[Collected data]
- - - - - - -
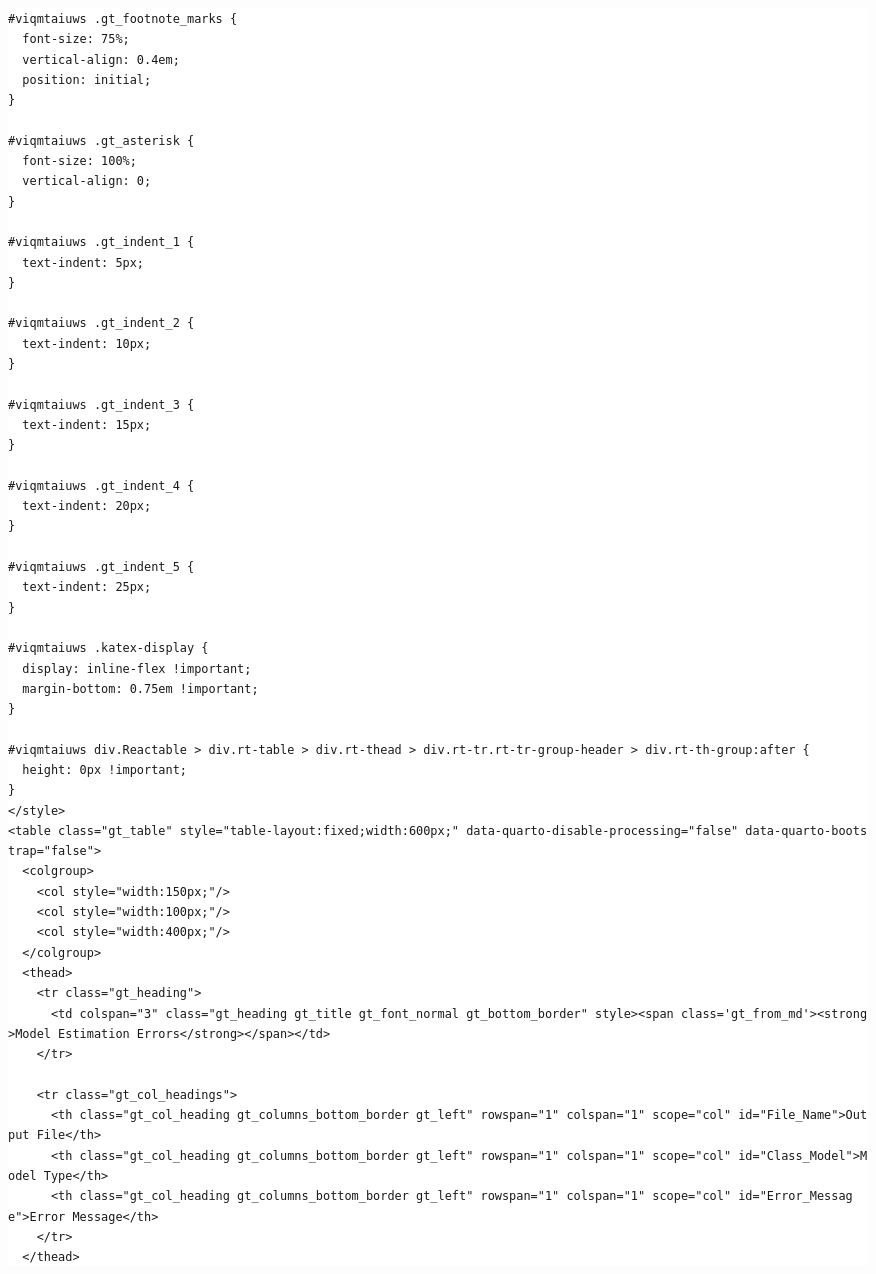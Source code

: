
 ```{=html}
#viqmtaiuws .gt_footnote_marks {
  font-size: 75%;
  vertical-align: 0.4em;
  position: initial;
}

#viqmtaiuws .gt_asterisk {
  font-size: 100%;
  vertical-align: 0;
}

#viqmtaiuws .gt_indent_1 {
  text-indent: 5px;
}

#viqmtaiuws .gt_indent_2 {
  text-indent: 10px;
}

#viqmtaiuws .gt_indent_3 {
  text-indent: 15px;
}

#viqmtaiuws .gt_indent_4 {
  text-indent: 20px;
}

#viqmtaiuws .gt_indent_5 {
  text-indent: 25px;
}

#viqmtaiuws .katex-display {
  display: inline-flex !important;
  margin-bottom: 0.75em !important;
}

#viqmtaiuws div.Reactable > div.rt-table > div.rt-thead > div.rt-tr.rt-tr-group-header > div.rt-th-group:after {
  height: 0px !important;
}
</style>
<table class="gt_table" style="table-layout:fixed;width:600px;" data-quarto-disable-processing="false" data-quarto-bootstrap="false">
  <colgroup>
    <col style="width:150px;"/>
    <col style="width:100px;"/>
    <col style="width:400px;"/>
  </colgroup>
  <thead>
    <tr class="gt_heading">
      <td colspan="3" class="gt_heading gt_title gt_font_normal gt_bottom_border" style><span class='gt_from_md'><strong>Model Estimation Errors</strong></span></td>
    </tr>
    
    <tr class="gt_col_headings">
      <th class="gt_col_heading gt_columns_bottom_border gt_left" rowspan="1" colspan="1" scope="col" id="File_Name">Output File</th>
      <th class="gt_col_heading gt_columns_bottom_border gt_left" rowspan="1" colspan="1" scope="col" id="Class_Model">Model Type</th>
      <th class="gt_col_heading gt_columns_bottom_border gt_left" rowspan="1" colspan="1" scope="col" id="Error_Message">Error Message</th>
    </tr>
  </thead>
```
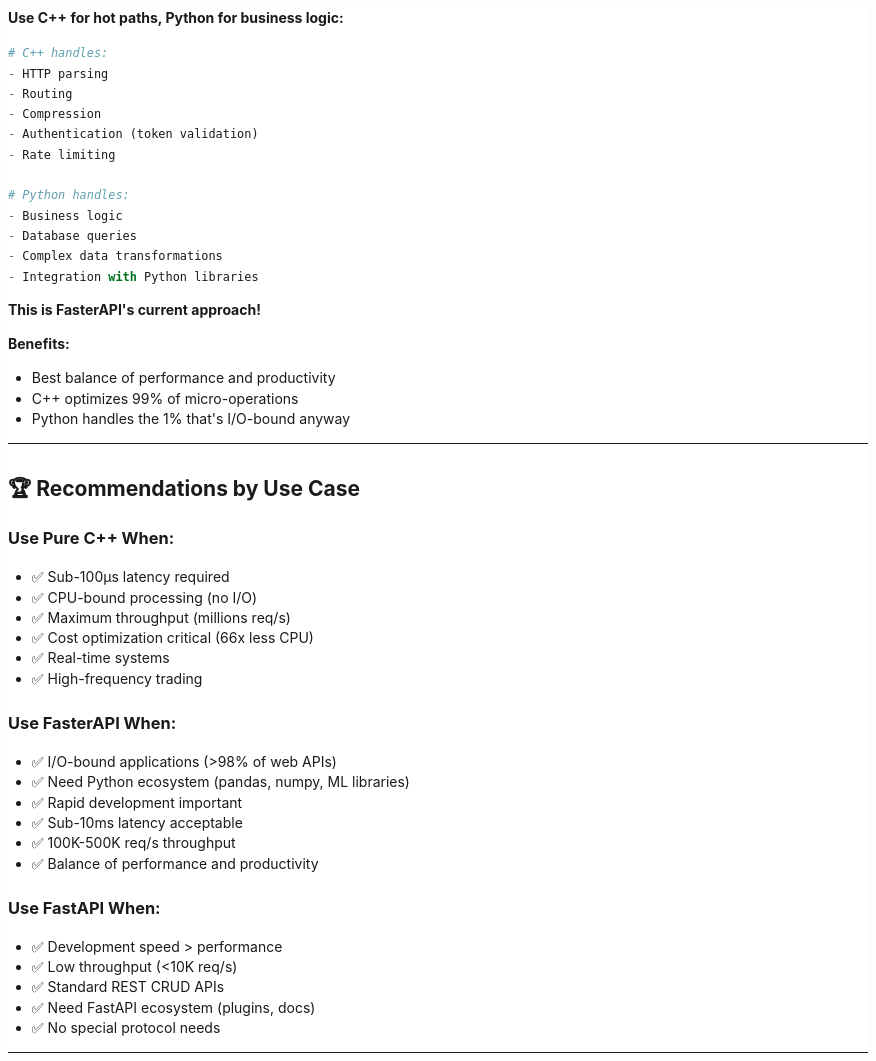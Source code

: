 **Use C++ for hot paths, Python for business logic:**

```python
# C++ handles:
- HTTP parsing
- Routing
- Compression
- Authentication (token validation)
- Rate limiting

# Python handles:
- Business logic
- Database queries
- Complex data transformations
- Integration with Python libraries
```

**This is FasterAPI's current approach!**

**Benefits:**
- Best balance of performance and productivity
- C++ optimizes 99% of micro-operations
- Python handles the 1% that's I/O-bound anyway

---

## 🏆 Recommendations by Use Case

### Use Pure C++ When:
- ✅ Sub-100µs latency required
- ✅ CPU-bound processing (no I/O)
- ✅ Maximum throughput (millions req/s)
- ✅ Cost optimization critical (66x less CPU)
- ✅ Real-time systems
- ✅ High-frequency trading

### Use FasterAPI When:
- ✅ I/O-bound applications (>98% of web APIs)
- ✅ Need Python ecosystem (pandas, numpy, ML libraries)
- ✅ Rapid development important
- ✅ Sub-10ms latency acceptable
- ✅ 100K-500K req/s throughput
- ✅ Balance of performance and productivity

### Use FastAPI When:
- ✅ Development speed > performance
- ✅ Low throughput (<10K req/s)
- ✅ Standard REST CRUD APIs
- ✅ Need FastAPI ecosystem (plugins, docs)
- ✅ No special protocol needs

---
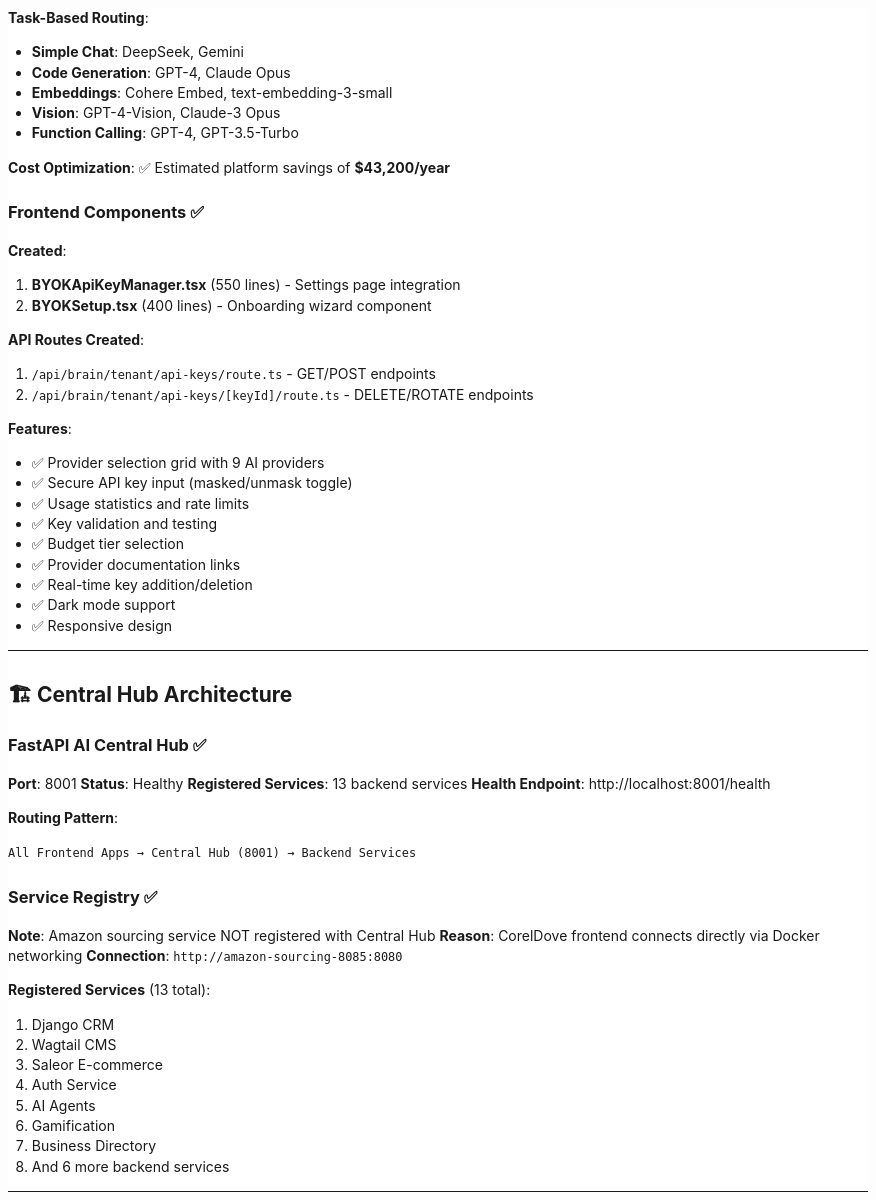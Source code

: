 **Task-Based Routing**:
- **Simple Chat**: DeepSeek, Gemini
- **Code Generation**: GPT-4, Claude Opus
- **Embeddings**: Cohere Embed, text-embedding-3-small
- **Vision**: GPT-4-Vision, Claude-3 Opus
- **Function Calling**: GPT-4, GPT-3.5-Turbo

**Cost Optimization**: ✅ Estimated platform savings of **$43,200/year**

### Frontend Components ✅

**Created**:
1. **BYOKApiKeyManager.tsx** (550 lines) - Settings page integration
2. **BYOKSetup.tsx** (400 lines) - Onboarding wizard component

**API Routes Created**:
1. `/api/brain/tenant/api-keys/route.ts` - GET/POST endpoints
2. `/api/brain/tenant/api-keys/[keyId]/route.ts` - DELETE/ROTATE endpoints

**Features**:
- ✅ Provider selection grid with 9 AI providers
- ✅ Secure API key input (masked/unmask toggle)
- ✅ Usage statistics and rate limits
- ✅ Key validation and testing
- ✅ Budget tier selection
- ✅ Provider documentation links
- ✅ Real-time key addition/deletion
- ✅ Dark mode support
- ✅ Responsive design

---

## 🏗️ Central Hub Architecture

### FastAPI AI Central Hub ✅

**Port**: 8001
**Status**: Healthy
**Registered Services**: 13 backend services
**Health Endpoint**: http://localhost:8001/health

**Routing Pattern**:
```
All Frontend Apps → Central Hub (8001) → Backend Services
```

### Service Registry ✅

**Note**: Amazon sourcing service NOT registered with Central Hub
**Reason**: CorelDove frontend connects directly via Docker networking
**Connection**: `http://amazon-sourcing-8085:8080`

**Registered Services** (13 total):
1. Django CRM
2. Wagtail CMS
3. Saleor E-commerce
4. Auth Service
5. AI Agents
6. Gamification
7. Business Directory
8. And 6 more backend services

---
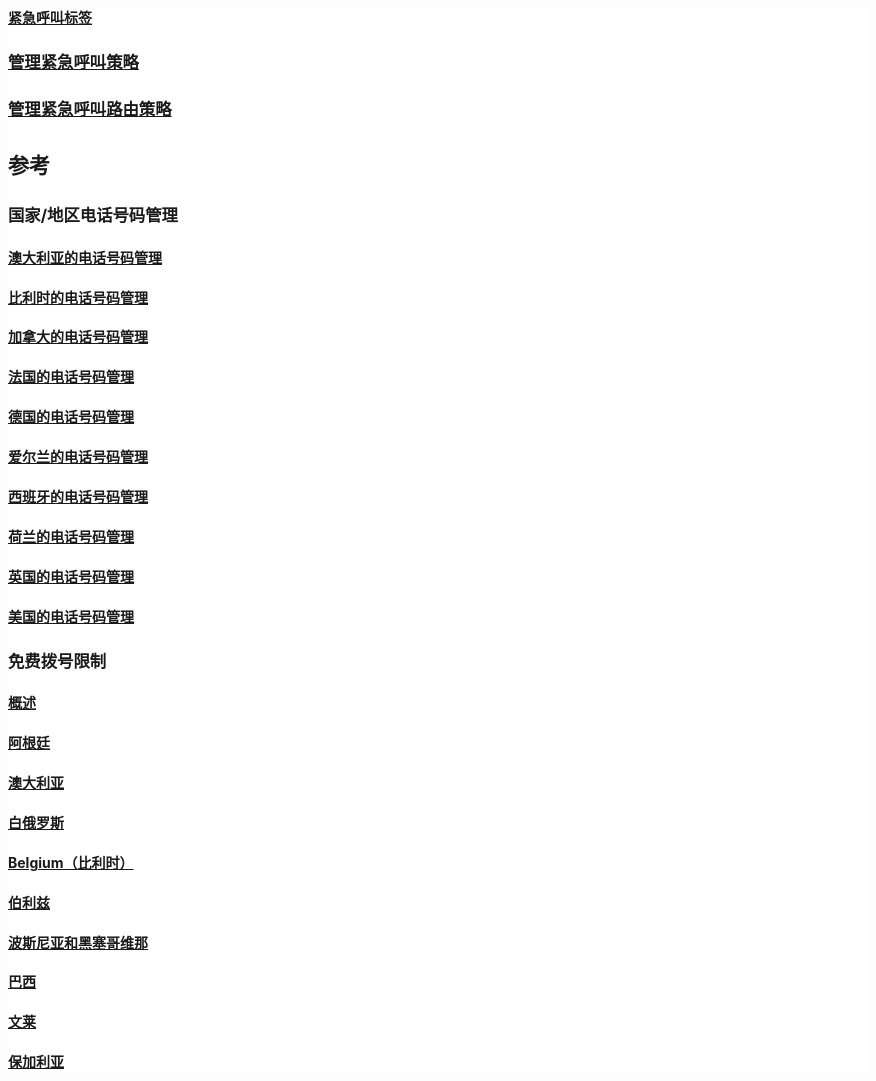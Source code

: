 #### [紧急呼叫标签](emergency-calling-labels.md)
### [管理紧急呼叫策略](manage-emergency-calling-policies.md)
### [管理紧急呼叫路由策略](manage-emergency-call-routing-policies.md)



## 参考
### 国家/地区电话号码管理 
#### [澳大利亚的电话号码管理](manage-phone-numbers-for-your-organization/phone-number-management-for-australia.md)
#### [比利时的电话号码管理](manage-phone-numbers-for-your-organization/phone-number-management-for-belgium.md)
#### [加拿大的电话号码管理](manage-phone-numbers-for-your-organization/phone-number-management-for-canada.md)
#### [法国的电话号码管理](manage-phone-numbers-for-your-organization/phone-number-management-for-france.md)
#### [德国的电话号码管理](manage-phone-numbers-for-your-organization/phone-number-management-for-germany.md)
#### [爱尔兰的电话号码管理](manage-phone-numbers-for-your-organization/phone-number-management-for-ireland.md)
#### [西班牙的电话号码管理](manage-phone-numbers-for-your-organization/phone-number-management-for-spain.md)
#### [荷兰的电话号码管理](manage-phone-numbers-for-your-organization/phone-number-management-for-the-netherlands.md)
#### [英国的电话号码管理](manage-phone-numbers-for-your-organization/phone-number-management-for-the-u-k.md)
#### [美国的电话号码管理](manage-phone-numbers-for-your-organization/phone-number-management-for-the-u-s.md)


### 免费拨号限制
#### [概述](toll-free-dialing-limitations-and-restrictions.md)
#### [阿根廷](toll-free-dialing-limitations-and-restrictions/toll-free-dialing-restrictions-in-argentina.md)
#### [澳大利亚](toll-free-dialing-limitations-and-restrictions/toll-free-dialing-restrictions-in-australia.md)
#### [白俄罗斯](toll-free-dialing-limitations-and-restrictions/toll-free-dialing-restrictions-in-belarus.md)
#### [Belgium（比利时）](toll-free-dialing-limitations-and-restrictions/toll-free-dialing-restrictions-in-belgium.md)
#### [伯利兹](toll-free-dialing-limitations-and-restrictions/toll-free-dialing-restrictions-in-belize.md)
#### [波斯尼亚和黑塞哥维那](toll-free-dialing-limitations-and-restrictions/toll-free-dialing-restrictions-in-bosnia-and-herzegovina.md)
#### [巴西](toll-free-dialing-limitations-and-restrictions/toll-free-dialing-restrictions-in-brazil.md)
#### [文莱](toll-free-dialing-limitations-and-restrictions/toll-free-dialing-restrictions-in-brunei.md)
#### [保加利亚](toll-free-dialing-limitations-and-restrictions/toll-free-dialing-restrictions-in-bulgaria.md)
- - - - - - -
#### [What you need to do]
Look back at the entries above. Retype the line with "- **Function Calling**: GPT-4, GPT-3.5-Turbo", the line with "- GET/POST endpoints", and all lines in between.

#### [Result of the task]
- **Function Calling**: GPT-4, GPT-3.5-Turbo

**Cost Optimization**: ✅ Estimated platform savings of **$43,200/year**

### Frontend Components ✅

**Created**:
1. **BYOKApiKeyManager.tsx** (550 lines) - Settings page integration
2. **BYOKSetup.tsx** (400 lines) - Onboarding wizard component

**API Routes Created**:
1. `/api/brain/tenant/api-keys/route.ts` - GET/POST endpoints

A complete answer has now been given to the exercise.